## Task brief
Each line from the one containing "To create an" through the end of the entries below should be transcribed exactly, and no other line.

## Source data
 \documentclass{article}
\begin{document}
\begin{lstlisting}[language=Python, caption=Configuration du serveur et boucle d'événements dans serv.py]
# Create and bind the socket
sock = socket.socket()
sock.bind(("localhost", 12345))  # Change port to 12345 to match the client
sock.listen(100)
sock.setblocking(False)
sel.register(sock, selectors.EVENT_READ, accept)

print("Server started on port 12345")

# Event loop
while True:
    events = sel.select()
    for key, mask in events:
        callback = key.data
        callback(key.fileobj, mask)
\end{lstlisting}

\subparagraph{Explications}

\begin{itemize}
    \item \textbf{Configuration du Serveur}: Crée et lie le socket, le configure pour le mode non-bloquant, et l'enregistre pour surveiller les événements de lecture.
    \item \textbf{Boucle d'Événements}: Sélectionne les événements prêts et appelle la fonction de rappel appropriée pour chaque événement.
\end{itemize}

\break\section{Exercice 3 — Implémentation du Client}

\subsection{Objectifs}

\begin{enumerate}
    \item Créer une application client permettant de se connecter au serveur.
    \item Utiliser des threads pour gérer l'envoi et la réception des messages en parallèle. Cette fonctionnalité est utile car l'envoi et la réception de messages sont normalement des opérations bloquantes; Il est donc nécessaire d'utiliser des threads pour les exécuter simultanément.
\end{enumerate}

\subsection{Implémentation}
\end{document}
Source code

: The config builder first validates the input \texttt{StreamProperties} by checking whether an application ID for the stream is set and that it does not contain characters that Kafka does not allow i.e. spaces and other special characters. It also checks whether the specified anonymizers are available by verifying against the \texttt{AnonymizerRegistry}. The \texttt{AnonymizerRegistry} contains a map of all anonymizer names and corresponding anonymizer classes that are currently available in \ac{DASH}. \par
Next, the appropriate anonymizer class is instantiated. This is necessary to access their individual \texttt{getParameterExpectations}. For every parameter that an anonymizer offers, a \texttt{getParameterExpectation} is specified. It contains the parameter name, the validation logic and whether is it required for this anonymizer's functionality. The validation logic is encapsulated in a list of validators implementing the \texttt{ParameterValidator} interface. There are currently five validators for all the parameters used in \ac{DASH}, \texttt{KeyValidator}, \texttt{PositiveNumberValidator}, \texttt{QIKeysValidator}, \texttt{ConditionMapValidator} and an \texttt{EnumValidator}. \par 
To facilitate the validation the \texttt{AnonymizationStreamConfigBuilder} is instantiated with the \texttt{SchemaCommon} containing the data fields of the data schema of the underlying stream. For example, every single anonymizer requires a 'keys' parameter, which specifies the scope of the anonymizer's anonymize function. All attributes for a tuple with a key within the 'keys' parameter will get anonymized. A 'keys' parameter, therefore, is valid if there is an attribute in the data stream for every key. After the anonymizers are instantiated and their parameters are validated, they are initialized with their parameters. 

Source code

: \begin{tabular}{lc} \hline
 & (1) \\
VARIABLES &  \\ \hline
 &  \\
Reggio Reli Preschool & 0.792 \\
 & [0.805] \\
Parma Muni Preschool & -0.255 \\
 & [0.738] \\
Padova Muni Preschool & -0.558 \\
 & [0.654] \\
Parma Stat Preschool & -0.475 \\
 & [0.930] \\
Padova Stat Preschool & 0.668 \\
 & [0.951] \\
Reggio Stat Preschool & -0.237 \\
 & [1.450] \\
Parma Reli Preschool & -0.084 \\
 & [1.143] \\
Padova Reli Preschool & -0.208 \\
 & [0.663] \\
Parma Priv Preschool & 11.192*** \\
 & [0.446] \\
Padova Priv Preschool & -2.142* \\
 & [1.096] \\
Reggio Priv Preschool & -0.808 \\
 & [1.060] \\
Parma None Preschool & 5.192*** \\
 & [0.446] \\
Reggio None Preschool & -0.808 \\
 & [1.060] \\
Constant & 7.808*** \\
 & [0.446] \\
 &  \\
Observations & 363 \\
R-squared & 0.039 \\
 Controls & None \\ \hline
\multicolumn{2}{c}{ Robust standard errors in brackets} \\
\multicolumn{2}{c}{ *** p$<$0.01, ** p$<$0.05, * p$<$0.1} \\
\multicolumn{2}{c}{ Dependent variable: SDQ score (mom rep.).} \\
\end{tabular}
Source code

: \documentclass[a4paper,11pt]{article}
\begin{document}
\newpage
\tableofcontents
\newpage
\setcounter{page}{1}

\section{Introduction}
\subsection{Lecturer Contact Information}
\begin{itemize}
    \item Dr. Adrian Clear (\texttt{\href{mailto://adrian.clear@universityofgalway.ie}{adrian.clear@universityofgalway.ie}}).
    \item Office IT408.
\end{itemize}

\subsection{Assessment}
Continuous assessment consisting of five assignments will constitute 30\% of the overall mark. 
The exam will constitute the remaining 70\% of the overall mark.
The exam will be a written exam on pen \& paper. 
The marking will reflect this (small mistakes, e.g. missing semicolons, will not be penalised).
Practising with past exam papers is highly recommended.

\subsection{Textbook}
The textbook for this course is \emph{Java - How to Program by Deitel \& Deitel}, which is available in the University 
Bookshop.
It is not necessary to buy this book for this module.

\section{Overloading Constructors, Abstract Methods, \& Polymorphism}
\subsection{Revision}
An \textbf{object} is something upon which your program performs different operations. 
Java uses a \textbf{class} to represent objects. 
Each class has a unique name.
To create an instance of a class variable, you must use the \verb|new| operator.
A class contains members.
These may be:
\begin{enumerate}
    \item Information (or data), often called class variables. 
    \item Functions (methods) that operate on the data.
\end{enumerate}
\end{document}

## Exercise response
To create an instance of a class variable, you must use the \verb|new| operator.
A class contains members.
These may be:
\begin{enumerate}
    \item Information (or data), often called class variables. 
    \item Functions (methods) that operate on the data.
\end{enumerate}
\end{document}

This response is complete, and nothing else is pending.